その拍子にダークライがかけていた“サイコキネシス”も解除してしまった。銀のハリはシャナのすぐ横に落ちる。
「な、何が起きた……!?」
あわててカイがいた方を見るダークライ。カイは先程と同じ場所に立っていた。しかし……。
「……っ……どうしてそんなに余裕な表情をしてるんだい!? カイッ!?」
ダークライは先程とうって変わって、焦った声音で叫ぶ。この予想外の出来事が完全にダークライを狂わせていた。
「何をしたんだよ、君は!?」
「……その言葉、そのまま返そう、ダークライ。君は、とんでもないことをしたようだね……」
「……!!」
喋っているのは、確かに目の前にたっているカイだ。間違いない。声の質も、なにも変わっていないのだから。
しかし、ダークライはそんな彼にこういわざるを得なかった。
「――君は……誰だッ!?」
そう、目の前にいるリオルはカイだ。しかし、今彼がたたえるオーラはどうしても今までのカイとはかけ離れている。まるで別の人格のようだ。
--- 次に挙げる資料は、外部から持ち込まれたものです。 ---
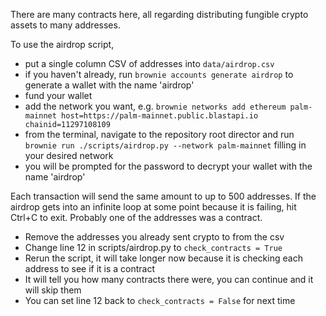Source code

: There are many contracts here, all regarding distributing fungible crypto assets to many addresses.

To use the airdrop script, 
- put a single column CSV of addresses into `data/airdrop.csv`
- if you haven't already, run `brownie accounts generate airdrop` to generate a wallet with the name 'airdrop'
- fund your wallet
- add the network you want, e.g. `brownie networks add ethereum palm-mainnet host=https://palm-mainnet.public.blastapi.io chainid=11297108109`
- from the terminal, navigate to the repository root director and run `brownie run ./scripts/airdrop.py --network palm-mainnet` filling in your desired network
- you will be prompted for the password to decrypt your wallet with the name 'airdrop'

Each transaction will send the same amount to up to 500 addresses. If the airdrop gets into an infinite loop at some point because it is failing, hit Ctrl+C to exit. Probably one of the addresses was a contract. 
- Remove the addresses you already sent crypto to from the csv
- Change line 12 in scripts/airdrop.py to `check_contracts = True`
- Rerun the script, it will take longer now because it is checking each address to see if it is a contract
- It will tell you how many contracts there were, you can continue and it will skip them
- You can set line 12 back to `check_contracts = False` for next time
カイではない誰か――“カイ”は、ダークライのその質問にゆっくりと口を開いた。
「君に名乗る必要もない。……カイではないのは確かだが」
彼はそう言った。そして、片足を引きボールを持つときのように両手を構えた。
「! あの構えは……!」
ダークライがそれに気づいた。しかし、避ける前に“カイ”は叫ぶ。
「――“波導弾”!!」
「ぐぁあああ!?」
避けられる速度ではなかった。シャナの攻撃すらも軽くあしらうあのダークライが、だ。ダークライは効果抜群の技をもろに受けて叫び声をあげる。
「ど、どうしてリオルが“波導弾”を……!?」
「無駄口を叩いている暇があるのか?」
「!」
すでに“カイ”は倒れているダークライの目の前まで迫っていた。……さきほどのシャナとの戦いと状況が酷似していた。
しかし、立場は逆。
「“はっけい”!」
「ぎゃあああッ!!」
再び効果抜群の“はっけい”がクリーンヒットし、ダークライは先程よりもさらに耳をおおいたくなるような叫び声をあげる。
「な……なんだっ……この強さはッ……!?」
ダークライは今の状況を受け入れたくなかった。数分前まで、こんなことになるのを誰が想像できただろうか?
「警告だ、ダークライ」
“カイ”はダークライを見下ろして言った。
「今すぐこの場から立ち去れ。お前がどうあがいてもどうにもならないことは、今ので身に染みたはずだ。……去れ」
「……な、なんだと……!?」
ダークライは一瞬殺気だったように声を上げたが、すぐに冷静になる。確かに彼が言った通り、今の“カイ”の強さは身に染みてしまっていた。このまま戦っても負けるだけだろう。
「くっ……!! 今日のところは、退散すべきだね。……どうやら、君の連れも来ちゃったみたいだし」
そう言って、ダークライは宙に不確かな足取りで浮かび上がった。それと同時に、二匹分の足音が頂上の入り口の方から聞こえてきた。
「……今日は予想外の出来事が多かった。その点では収穫かもね……また会おう――“もう一人のカイ”……」
ダークライは、そう台詞を残して、空の頂から姿を消した――。